Pools of rain have formed in the courtyard and the lemon trees look miserable. Sophie-Sophia's windows are shuttered; the family must have gone away for the holiday. The downstairs door to our vestibule is closed against the wind, and the stairwells so dark that I hit the lights. The grille of the elevator looks like a cage, dark and unwelcoming, and I take the stairs two at a time instead.

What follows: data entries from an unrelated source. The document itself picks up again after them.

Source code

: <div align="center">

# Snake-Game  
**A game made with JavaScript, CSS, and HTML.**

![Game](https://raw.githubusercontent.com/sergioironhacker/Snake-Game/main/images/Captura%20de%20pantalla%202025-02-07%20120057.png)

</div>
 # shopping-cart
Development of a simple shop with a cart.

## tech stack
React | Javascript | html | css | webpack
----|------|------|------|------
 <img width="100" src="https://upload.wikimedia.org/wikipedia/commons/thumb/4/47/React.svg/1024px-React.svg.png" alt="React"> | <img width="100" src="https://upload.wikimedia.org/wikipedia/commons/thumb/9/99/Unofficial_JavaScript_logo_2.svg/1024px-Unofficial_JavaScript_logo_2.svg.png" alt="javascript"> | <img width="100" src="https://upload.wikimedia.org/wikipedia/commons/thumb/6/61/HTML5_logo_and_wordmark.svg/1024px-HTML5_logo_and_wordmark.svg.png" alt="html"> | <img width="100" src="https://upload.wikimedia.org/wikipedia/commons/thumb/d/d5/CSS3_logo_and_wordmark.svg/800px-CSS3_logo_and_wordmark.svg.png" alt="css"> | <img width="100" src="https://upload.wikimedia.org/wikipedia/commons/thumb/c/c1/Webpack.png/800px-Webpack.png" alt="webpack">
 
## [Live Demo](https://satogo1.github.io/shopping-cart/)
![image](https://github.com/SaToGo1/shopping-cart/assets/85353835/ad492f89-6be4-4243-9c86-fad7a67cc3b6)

Billy's not home. I sense it as soon as I get through the door, the apartment has the cold feeling of unoccupied space. But I call anyways, and then check the rooms, just to be sure. Pawing through my closet, I settle finally on a skirt and boots, and a deep blue-green blouse Pierangelo gave me. What it needs, I think as I twist around in front of the mirror, is a belt. Something big and funky. The sort of thing I don't have, but Billy does. She came home from the market with a fabulous heavy leather one covered with coins and turquoise bits just a few days ago. Just my luck, she'll be wearing it, but when I go into her room I find it right away, coiled in her top drawer. After putting the belt on, I have a fast paw through her jewellery box. Billy's an earring queen, and sure enough there's a pair that match. As I grab them, my fingers collide with a pretty blue wristwatch. Typical Billy, I think as I close the drawer, to prefer bugging everybody by asking what time it is every fifteen minutes. I check her lipsticks to see if there are any colours I like, but our skin tones are too different. Then, as I'm fastening the earrings and admiring the result in her mirror, my phone starts cheeping. I glance at my watch as I run into the kitchen to fish it out of my jacket pocket. I've been gone exactly fourteen minutes. Men are amazing.
I C U
, the text says. I duck into the living room, look down into the street and wave at the car. Then I text back,
CU2
, drop the phone in my pocket and write Billy a note that I prop against the television. ‘Staying at Piero's. Stole your belt and earrings, will return with rent of bottle of wine—M.'

The BMW's windows are so steamed up I can't even see inside, and I have to tap on the glass to get Piero to open the door, which is annoying because I'm getting wet. When I jump in and throw the umbrella in the back seat, he leans over and kisses me, then raises his finger mouthing, ‘Wait.' The aria from
Madame Butterfly
fills the car, the notes a high, sweet counterpoint to the clatter of the rain. Pierangelo's eyes are closed, his face blissful as his hand moves slightly to the music.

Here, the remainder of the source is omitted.